:: Data supplied

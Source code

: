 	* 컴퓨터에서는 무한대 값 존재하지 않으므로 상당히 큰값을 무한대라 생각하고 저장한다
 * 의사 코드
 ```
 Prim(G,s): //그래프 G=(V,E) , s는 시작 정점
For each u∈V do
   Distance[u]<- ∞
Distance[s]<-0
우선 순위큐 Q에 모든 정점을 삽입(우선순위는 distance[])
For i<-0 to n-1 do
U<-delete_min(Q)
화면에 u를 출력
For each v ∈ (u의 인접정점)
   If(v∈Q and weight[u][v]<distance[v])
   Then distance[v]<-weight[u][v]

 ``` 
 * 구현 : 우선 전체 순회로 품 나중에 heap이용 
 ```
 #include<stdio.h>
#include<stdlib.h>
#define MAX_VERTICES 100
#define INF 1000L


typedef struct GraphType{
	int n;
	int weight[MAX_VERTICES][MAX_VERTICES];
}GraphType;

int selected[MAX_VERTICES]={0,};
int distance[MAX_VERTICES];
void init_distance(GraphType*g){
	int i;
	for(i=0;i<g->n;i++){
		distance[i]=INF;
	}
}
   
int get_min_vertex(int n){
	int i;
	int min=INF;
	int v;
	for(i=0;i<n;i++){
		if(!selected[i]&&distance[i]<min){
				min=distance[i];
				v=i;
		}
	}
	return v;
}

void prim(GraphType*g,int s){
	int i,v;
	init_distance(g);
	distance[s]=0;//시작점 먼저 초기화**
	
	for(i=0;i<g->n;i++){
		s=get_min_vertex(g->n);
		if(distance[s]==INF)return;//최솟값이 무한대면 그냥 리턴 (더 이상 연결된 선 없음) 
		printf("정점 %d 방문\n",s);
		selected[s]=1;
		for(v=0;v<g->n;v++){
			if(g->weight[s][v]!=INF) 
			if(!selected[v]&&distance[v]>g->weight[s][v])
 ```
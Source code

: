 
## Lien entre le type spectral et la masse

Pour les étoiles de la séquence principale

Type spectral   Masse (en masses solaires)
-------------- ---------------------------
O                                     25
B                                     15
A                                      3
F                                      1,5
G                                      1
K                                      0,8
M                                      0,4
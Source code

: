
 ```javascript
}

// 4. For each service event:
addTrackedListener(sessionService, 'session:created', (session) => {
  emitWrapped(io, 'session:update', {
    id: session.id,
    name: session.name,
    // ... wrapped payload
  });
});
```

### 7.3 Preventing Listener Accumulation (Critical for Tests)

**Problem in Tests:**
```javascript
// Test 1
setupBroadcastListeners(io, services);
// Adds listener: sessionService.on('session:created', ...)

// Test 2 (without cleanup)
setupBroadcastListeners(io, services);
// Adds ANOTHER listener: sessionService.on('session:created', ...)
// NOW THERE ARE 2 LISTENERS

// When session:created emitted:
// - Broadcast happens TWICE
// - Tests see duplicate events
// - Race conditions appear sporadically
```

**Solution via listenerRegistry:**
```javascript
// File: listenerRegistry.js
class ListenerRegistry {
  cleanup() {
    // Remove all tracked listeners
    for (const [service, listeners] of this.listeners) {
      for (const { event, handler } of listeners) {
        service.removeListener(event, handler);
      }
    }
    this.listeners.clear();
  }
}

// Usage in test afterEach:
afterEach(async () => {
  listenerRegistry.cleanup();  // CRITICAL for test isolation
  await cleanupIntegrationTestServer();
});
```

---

::::

Among the lines above, find those with the word "this" and list them.

- Task result -
    for (const [service, listeners] of this.listeners) {
    this.listeners.clear();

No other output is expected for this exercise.